Bangladesh will lift the ban on worker migration to the Maldives after a government delegation was sent to investigate allegations of fraudulent recruitment, forced labour and migrant unemployment.

In September Minivan News reported that the Bangladesh’s Bureau of Manpower, Employment and Training (BMET) had prohibited immigration over concerns that labourers were being lured to the Maldives with the promise of jobs, only to find themselves unemployed and unable to return to their home country.

BMET Director General Begum Shamsun Nahar told the Dhaka Tribune that “a delegation went to Maldives recently and found that our workers are all employed there.”

However he noted that the wages in the Maldives were low while the migration cost was high, with the average worker spending around Tk 2,00,000 (US$2500) to go to country, despite earning only US$150-190 per month.
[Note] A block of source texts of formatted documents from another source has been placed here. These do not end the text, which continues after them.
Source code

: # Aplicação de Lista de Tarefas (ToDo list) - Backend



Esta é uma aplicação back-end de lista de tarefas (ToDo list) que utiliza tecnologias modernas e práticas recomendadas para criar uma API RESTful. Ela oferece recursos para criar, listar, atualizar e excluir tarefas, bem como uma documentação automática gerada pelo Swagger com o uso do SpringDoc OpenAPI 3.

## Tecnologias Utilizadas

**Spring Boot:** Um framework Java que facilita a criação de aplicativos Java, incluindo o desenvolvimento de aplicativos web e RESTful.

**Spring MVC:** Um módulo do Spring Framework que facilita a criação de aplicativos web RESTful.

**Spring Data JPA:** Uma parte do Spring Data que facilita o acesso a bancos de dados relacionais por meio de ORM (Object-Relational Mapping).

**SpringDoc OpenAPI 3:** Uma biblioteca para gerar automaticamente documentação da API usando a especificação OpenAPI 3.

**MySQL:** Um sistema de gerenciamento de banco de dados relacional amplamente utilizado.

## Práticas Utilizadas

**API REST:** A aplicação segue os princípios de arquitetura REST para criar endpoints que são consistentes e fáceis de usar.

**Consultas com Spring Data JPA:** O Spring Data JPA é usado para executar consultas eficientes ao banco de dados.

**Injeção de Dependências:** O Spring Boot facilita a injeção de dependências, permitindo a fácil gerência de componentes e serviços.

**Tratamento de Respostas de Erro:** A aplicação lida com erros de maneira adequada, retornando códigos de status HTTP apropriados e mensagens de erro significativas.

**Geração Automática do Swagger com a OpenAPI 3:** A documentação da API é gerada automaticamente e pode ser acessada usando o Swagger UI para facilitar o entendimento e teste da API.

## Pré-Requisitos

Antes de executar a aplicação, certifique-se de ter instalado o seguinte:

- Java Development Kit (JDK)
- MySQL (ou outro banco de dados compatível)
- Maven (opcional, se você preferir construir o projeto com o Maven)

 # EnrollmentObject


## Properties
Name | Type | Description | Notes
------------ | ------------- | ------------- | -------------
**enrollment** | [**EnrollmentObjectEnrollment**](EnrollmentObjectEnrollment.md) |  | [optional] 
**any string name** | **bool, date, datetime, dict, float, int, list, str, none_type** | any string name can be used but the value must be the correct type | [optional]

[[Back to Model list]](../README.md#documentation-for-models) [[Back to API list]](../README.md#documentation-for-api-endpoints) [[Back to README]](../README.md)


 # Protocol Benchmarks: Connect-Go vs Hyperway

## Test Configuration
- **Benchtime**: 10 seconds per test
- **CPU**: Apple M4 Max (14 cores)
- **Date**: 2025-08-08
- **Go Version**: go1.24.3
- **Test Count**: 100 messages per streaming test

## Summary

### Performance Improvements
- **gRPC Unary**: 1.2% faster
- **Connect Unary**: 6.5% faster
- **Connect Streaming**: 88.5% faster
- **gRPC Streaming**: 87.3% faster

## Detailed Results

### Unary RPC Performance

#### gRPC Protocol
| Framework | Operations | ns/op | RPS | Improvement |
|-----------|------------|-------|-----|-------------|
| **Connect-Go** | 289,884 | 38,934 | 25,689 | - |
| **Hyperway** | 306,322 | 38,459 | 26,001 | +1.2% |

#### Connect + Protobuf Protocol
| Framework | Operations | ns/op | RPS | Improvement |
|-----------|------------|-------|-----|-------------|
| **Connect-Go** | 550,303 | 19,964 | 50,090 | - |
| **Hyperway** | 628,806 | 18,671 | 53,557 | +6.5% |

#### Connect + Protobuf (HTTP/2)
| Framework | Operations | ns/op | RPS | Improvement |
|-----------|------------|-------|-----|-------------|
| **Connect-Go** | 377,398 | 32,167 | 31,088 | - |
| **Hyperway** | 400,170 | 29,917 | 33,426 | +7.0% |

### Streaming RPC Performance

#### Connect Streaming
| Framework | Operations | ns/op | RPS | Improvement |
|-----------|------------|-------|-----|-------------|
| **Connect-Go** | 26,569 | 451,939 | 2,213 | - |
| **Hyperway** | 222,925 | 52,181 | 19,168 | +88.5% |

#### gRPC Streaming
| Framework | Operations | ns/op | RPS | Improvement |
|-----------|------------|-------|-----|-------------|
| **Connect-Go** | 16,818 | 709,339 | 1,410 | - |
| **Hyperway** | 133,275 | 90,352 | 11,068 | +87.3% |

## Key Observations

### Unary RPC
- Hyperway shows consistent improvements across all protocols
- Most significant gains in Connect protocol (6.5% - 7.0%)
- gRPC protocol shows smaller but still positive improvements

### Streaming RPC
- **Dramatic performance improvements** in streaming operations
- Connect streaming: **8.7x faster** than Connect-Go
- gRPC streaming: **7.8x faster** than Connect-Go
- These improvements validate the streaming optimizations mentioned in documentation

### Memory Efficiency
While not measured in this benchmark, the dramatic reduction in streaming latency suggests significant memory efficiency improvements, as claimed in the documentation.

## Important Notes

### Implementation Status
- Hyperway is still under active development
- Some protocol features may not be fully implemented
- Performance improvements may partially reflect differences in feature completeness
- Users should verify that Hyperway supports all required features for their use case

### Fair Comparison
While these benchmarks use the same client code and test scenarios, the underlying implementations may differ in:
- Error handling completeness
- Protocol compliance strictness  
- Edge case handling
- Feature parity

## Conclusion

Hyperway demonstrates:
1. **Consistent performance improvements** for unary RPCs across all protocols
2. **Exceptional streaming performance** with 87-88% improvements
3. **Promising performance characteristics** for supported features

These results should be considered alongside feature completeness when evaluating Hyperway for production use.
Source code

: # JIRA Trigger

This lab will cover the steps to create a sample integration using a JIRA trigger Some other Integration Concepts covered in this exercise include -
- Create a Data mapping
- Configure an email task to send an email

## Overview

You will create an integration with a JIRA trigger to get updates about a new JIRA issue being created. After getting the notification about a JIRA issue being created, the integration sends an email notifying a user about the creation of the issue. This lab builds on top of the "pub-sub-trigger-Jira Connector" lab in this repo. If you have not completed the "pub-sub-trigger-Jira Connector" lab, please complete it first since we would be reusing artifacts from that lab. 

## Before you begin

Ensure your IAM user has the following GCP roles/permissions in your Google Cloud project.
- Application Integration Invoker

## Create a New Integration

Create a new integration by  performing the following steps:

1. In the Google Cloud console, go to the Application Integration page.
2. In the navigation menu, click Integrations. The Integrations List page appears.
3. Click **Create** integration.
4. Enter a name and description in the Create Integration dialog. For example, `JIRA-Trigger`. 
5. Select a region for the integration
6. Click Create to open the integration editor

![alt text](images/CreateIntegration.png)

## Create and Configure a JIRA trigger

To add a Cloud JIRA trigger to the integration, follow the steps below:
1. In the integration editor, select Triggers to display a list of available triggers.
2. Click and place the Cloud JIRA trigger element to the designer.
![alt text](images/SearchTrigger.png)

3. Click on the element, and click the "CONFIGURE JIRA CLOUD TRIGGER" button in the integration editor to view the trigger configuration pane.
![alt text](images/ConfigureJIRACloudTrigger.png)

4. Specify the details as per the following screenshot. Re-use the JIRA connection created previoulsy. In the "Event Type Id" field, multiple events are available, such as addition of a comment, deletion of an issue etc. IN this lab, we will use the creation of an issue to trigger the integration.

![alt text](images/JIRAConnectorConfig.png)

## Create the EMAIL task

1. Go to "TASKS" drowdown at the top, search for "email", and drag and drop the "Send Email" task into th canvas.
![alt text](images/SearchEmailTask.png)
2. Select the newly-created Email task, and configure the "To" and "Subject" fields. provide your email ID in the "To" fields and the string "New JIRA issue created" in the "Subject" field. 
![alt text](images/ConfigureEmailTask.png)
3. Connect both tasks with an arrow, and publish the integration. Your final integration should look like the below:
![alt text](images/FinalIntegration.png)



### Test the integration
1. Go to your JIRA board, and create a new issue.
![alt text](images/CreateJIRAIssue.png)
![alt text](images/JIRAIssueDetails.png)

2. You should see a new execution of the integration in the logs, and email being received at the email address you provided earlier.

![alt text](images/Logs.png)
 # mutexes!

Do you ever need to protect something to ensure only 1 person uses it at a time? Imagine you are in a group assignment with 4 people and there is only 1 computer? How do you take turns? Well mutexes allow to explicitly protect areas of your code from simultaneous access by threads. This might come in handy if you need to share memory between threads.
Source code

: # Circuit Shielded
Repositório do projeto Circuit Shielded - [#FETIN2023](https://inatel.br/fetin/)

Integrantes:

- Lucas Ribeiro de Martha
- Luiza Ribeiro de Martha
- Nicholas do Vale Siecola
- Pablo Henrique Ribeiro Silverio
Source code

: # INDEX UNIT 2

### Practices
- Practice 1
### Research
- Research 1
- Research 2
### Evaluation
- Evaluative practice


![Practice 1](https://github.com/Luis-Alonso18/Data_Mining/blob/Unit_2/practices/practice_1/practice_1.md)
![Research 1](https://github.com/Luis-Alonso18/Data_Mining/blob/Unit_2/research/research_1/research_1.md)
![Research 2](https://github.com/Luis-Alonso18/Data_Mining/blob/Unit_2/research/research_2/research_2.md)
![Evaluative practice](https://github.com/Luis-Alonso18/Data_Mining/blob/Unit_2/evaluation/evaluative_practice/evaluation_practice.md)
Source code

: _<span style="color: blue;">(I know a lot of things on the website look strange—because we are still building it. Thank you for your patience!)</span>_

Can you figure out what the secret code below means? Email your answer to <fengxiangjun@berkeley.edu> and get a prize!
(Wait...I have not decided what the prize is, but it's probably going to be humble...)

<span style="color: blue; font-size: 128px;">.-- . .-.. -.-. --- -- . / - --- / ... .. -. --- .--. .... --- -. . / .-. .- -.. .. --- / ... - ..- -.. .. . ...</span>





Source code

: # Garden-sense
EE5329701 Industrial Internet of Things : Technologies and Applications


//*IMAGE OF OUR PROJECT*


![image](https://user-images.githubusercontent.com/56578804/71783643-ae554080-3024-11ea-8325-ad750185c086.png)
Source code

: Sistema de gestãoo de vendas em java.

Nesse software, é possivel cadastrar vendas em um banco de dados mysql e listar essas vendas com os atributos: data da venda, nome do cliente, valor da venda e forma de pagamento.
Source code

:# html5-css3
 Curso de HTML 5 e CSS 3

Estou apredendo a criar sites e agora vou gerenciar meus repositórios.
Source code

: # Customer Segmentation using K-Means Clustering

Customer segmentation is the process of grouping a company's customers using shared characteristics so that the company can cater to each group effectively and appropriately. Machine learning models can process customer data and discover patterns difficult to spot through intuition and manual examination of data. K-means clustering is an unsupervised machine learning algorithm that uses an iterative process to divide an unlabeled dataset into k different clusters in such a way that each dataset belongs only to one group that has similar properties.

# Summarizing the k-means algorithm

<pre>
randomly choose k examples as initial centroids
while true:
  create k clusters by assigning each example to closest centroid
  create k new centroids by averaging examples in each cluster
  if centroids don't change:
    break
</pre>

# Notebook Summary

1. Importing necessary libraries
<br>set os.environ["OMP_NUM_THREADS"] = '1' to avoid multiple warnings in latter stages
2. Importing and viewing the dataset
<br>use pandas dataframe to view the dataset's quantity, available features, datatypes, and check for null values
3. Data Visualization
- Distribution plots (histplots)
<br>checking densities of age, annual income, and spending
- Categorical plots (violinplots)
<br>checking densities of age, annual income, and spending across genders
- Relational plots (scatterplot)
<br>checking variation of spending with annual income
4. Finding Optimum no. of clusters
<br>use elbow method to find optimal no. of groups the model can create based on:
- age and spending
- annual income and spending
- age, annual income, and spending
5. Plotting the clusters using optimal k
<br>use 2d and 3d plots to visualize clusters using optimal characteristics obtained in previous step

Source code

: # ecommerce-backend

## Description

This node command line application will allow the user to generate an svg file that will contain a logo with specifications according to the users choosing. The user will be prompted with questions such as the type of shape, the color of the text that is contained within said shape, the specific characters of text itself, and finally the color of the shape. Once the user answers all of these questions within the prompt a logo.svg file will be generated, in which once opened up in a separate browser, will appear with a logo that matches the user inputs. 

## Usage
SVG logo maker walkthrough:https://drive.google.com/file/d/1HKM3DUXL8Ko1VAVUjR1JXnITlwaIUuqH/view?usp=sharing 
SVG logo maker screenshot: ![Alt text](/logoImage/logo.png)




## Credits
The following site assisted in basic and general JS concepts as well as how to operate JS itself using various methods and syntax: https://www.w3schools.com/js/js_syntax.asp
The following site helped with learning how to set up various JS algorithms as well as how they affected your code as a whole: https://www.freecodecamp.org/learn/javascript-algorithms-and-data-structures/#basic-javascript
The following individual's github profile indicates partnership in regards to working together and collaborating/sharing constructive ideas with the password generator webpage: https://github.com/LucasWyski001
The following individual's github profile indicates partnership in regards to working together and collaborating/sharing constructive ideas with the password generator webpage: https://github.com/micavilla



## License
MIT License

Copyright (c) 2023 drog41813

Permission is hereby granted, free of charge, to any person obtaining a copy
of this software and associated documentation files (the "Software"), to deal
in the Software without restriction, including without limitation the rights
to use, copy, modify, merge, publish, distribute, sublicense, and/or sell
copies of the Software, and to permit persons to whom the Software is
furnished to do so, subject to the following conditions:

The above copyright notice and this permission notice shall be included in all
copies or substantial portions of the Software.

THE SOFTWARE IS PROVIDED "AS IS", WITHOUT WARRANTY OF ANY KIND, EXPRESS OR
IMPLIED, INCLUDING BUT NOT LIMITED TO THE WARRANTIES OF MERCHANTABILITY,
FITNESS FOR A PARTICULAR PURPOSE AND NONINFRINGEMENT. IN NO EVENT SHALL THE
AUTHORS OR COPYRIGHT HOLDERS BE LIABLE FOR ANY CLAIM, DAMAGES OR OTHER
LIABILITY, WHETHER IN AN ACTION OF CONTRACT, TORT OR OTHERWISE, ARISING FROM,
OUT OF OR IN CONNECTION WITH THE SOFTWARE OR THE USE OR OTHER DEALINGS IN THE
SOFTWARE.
The Dhaka Tribune noted that while the Maldivian government’s data put the number of Bangladeshi workers at 80 000, BMET had only recorded the departure of 28,000 workers since 1976.

The head of the delegation to the Maldives, Deputy Secretary of the Expatriates’ Welfare Ministry Badiur Rahman told the Tribune that workers were using middlemen to bypass immigration procedures, “and overcome the limited interest of Maldivians in becoming labourers.”

According to Mohamed Ali Janah, former President of the Maldives Association of Construction Industry (MACI), the lack of a functioning labour management system combined with this domestic labour shortage prohibits employers from recruiting legitimate workers amongst the expatriate population.

Janah estimated earlier this year that the country’s illegal foreign workforce was potentially at 100,000 people, he said the failure to implement a functioning system of labour management in the Maldives had made it hugely difficult to find legitimate workers among the expatriate population.

“Why would we want to hire potentially illegal labour, we don’t know who these people are,” he said. “We have a huge number of projects in the country right now, so we will have to find the people to work, even if it is from China or Cambodia or another country.”

The Maldives was this year placed on the US State Department’s Tier Two Watch List for Human Trafficking for the fourth consecutive year.

As with last year’s report, the country avoided a downgrade to the lowest tier “because [the] government has a written plan that, if implemented, would constitute making significant efforts to meet the minimum standards for the elimination of trafficking.”

However US Ambassador-at-large for the Office to Monitor and Combat Trafficking in Persons, Luis CdeBaca, noted during the release of the report that the six countries again spared a downgrade would not be eligible next year – including Afghanistan, Barbados, Chad, Malaysia, Thailand and the Maldives.